Stuffed With Emptiness: “I’ve Tried To Love You But I Just Can’t”

Posted: October 13, 2011 at 12:47 pm

I feel strongly about bringing more awareness to the struggles of binge eating. The “Stuffed With Emptiness” series delves into details and thoughts of significant moments of my past journey. If this topic could be triggering to your own thoughts and experience in any way, please read with caution or wait to visit FFF later.

Catch Up With Previous Stuffed With Emptiness Posts:

“I’ve Tried To Love You But I Just Can’t”

It had now been a couple of months since my first and second binges. Over that time I had acquainted myself more with the practice. Funny word, but that is what it felt like. I paid close attention to my habits and perfected my ways to hide my new habit.

I knew the hours to sneak out to the store so I could easily bring my bags of candy and cookies up to my room without anyone knowing. I knew how to quickly and quietly hide the bags in the back of my closet, then lock my door as I devoured them. First over the course of a week, then merely over the course of a day or two.

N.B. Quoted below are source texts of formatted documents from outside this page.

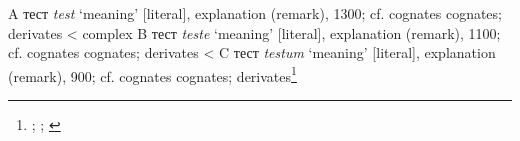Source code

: \begin{etymology}\label{ety:tester}
A {тест} \textit{test} `meaning' [literal], explanation (remark), 1300; cf. cognates cognates; derivates
< complex B {тест} \textit{teste} `meaning' [literal], explanation (remark), 1100; cf. cognates cognates; derivates
< C {тест} \textit{testum} `meaning' [literal], explanation (remark), 900; cf. cognates cognates; derivates\footnote{\textcite[test1]{oed}; \textcite[test2]{oed}; \textcite[test2]{oed}}
\end{etymology}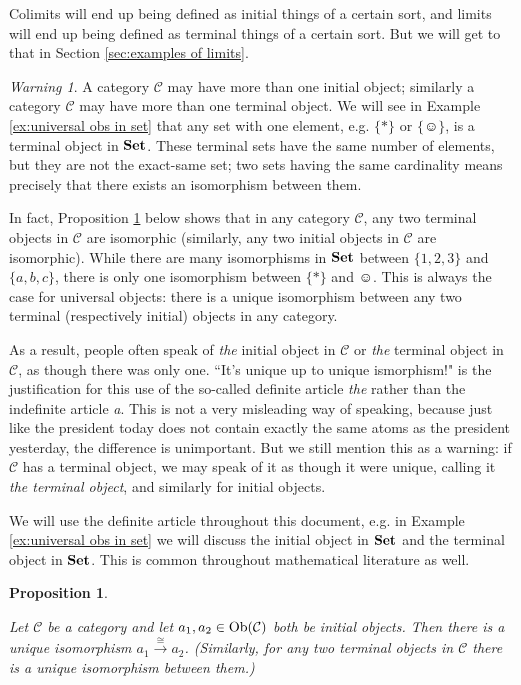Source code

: \documentclass{book}
\def\tn{\textnormal}
\def\mc{\mathcal}
\def\Ob{\tn{Ob}}
\def\singleton{\{\smiley\}}
\def\iso{\cong}
\newcommand{\To}[1]{\xrightarrow{#1}}
\def\Set{{\bf Set}}
\def\mcC{\mc{C}}
\newtheorem{proposition}[subsubsection]{Proposition}
\theoremstyle{remark}
\newtheorem{warning}[subsubsection]{Warning}
\theoremstyle{definition}
\begin{document}
Colimits will end up being defined as initial things of a certain sort, and limits will end up being defined as terminal things of a certain sort. But we will get to that in Section \ref{sec:examples of limits}.

\begin{warning}

A category $\mcC$ may have more than one initial object; similarly a category $\mcC$ may have more than one terminal object. We will see in Example \ref{ex:universal obs in set} that any set with one element, e.g. $\{*\}$ or $\singleton$, is a terminal object in $\Set$. These terminal sets have the same number of elements, but they are not the exact-same set; two sets having the same cardinality means precisely that there exists an isomorphism between them.

In fact, Proposition \ref{prop:initials are isomorphic} below shows that in any category $\mcC$, any two terminal objects in $\mcC$ are isomorphic (similarly, any two initial objects in $\mcC$ are isomorphic). While there are many isomorphisms in $\Set$ between $\{1,2,3\}$ and $\{a,b,c\}$, there is only one isomorphism between $\{*\}$ and $\smiley$. This is always the case for universal objects: there is a unique isomorphism between any two terminal (respectively initial) objects in any category.

As a result, people often speak of {\em the} initial object in $\mcC$ or {\em the} terminal object in $\mcC$, as though there was only one. ``It's unique up to unique ismorphism!" is the justification for this use of the so-called definite article {\em the} rather than the indefinite article {\em a}. This is not a very misleading way of speaking, because just like the president today does not contain exactly the same atoms as the president yesterday, the difference is unimportant. But we still mention this as a warning: if $\mcC$ has a terminal object, we may speak of it as though it were unique, calling it {\em the terminal object}, and similarly for initial objects.

We will use the definite article throughout this document, e.g. in Example \ref{ex:universal obs in set} we will discuss the initial object in $\Set$ and the terminal object in $\Set$. This is common throughout mathematical literature as well.

\end{warning}

\begin{proposition}\label{prop:initials are isomorphic}

Let $\mcC$ be a category and let $a_1,a_2\in\Ob(\mcC)$ both be initial objects. Then there is a unique isomorphism $a_1\To{\iso}a_2$. (Similarly, for any two terminal objects in $\mcC$ there is a unique isomorphism between them.) 

\end{proposition}
\end{document}
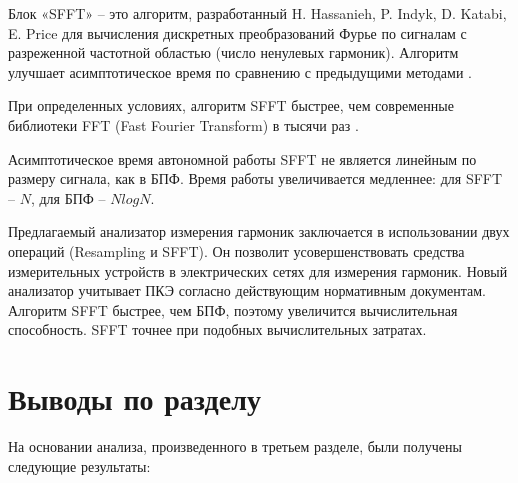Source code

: Блок «SFFT» – это алгоритм, разработанный H. Hassanieh, P. Indyk, D. Katabi, E. Price для вычисления дискретных преобразований Фурье по сигналам с разреженной частотной областью (число ненулевых гармоник). Алгоритм улучшает асимптотическое время по сравнению с предыдущими методами \cite{hassanieh2012nearly, gilbert2002near}. 


При определенных условиях, алгоритм SFFT быстрее, чем современные библиотеки FFT (Fast Fourier Transform) в тысячи раз \cite {6986055, spiral}. 


Асимптотическое время автономной работы SFFT не является линейным по размеру сигнала, как в БПФ. Время работы увеличивается медленнее: для SFFT – $N$, для БПФ – $NlogN$.

Предлагаемый анализатор измерения гармоник заключается в использовании двух операций (Resampling и SFFT). Он позволит усовершенствовать средства измерительных устройств в электрических сетях для измерения гармоник. Новый анализатор учитывает ПКЭ согласно действующим нормативным документам. Алгоритм SFFT быстрее, чем БПФ, поэтому увеличится вычислительная способность. SFFT точнее при 
подобных вычислительных затратах. 

\section{Выводы по разделу} \label{sec:ch3/sect7}
На основании анализа, произведенного в третьем разделе, были получены следующие результаты:

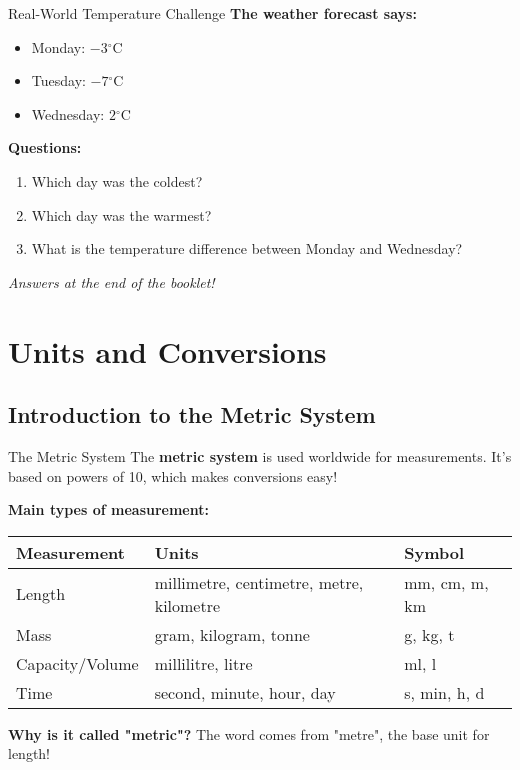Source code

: \documentclass[12pt,a4paper]{article}
\newcommand{\degC}{$^\circ$C}
\begin{document}
\begin{challengebox}{Real-World Temperature Challenge}
\textbf{The weather forecast says:}
\begin{itemize}
\item Monday: $-3$\degC
\item Tuesday: $-7$\degC
\item Wednesday: $2$\degC
\end{itemize}

\textbf{Questions:}
\begin{enumerate}[label=\alph*)]
\item Which day was the coldest?
\item Which day was the warmest?
\item What is the temperature difference between Monday and Wednesday?
\end{enumerate}

\textit{Answers at the end of the booklet!}
\end{challengebox}

\newpage

\section{Units and Conversions}

\subsection{Introduction to the Metric System}

\begin{conceptbox}{The Metric System}
The \textbf{metric system} is used worldwide for measurements. It's based on powers of 10, which makes conversions easy!

\textbf{Main types of measurement:}
\begin{center}
\begin{tabular}{lll}
\toprule
\textbf{Measurement} & \textbf{Units} & \textbf{Symbol} \\
\midrule
Length & millimetre, centimetre, metre, kilometre & mm, cm, m, km \\
Mass & gram, kilogram, tonne & g, kg, t \\
Capacity/Volume & millilitre, litre & ml, l \\
Time & second, minute, hour, day & s, min, h, d \\
\bottomrule
\end{tabular}
\end{center}

\textbf{Why is it called "metric"?} The word comes from "metre", the base unit for length!
\end{conceptbox}
\end{document}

Binging had clawed its way through to me, wrapped it’s cold, unyielding arms around me, and whispered sweet nothings in my ear – “You are nothing. You need me. Let me soothe you. And then show you just how nothing you truly are to not resist me”. My relationship with binging felt familiar. It felt like the relationship I had with my dad.

Ever since I was twelve, I had felt my father slipping through my fingers. One day, I was playing “tickle monster” with him on the floor, and the next I sat wondering why he hated our family so much to never want to see us.

Why the only communication he shared immediately showed harbored resentment – not keeping the house clean enough or costing him money or not wanting to follow in his footsteps in his business.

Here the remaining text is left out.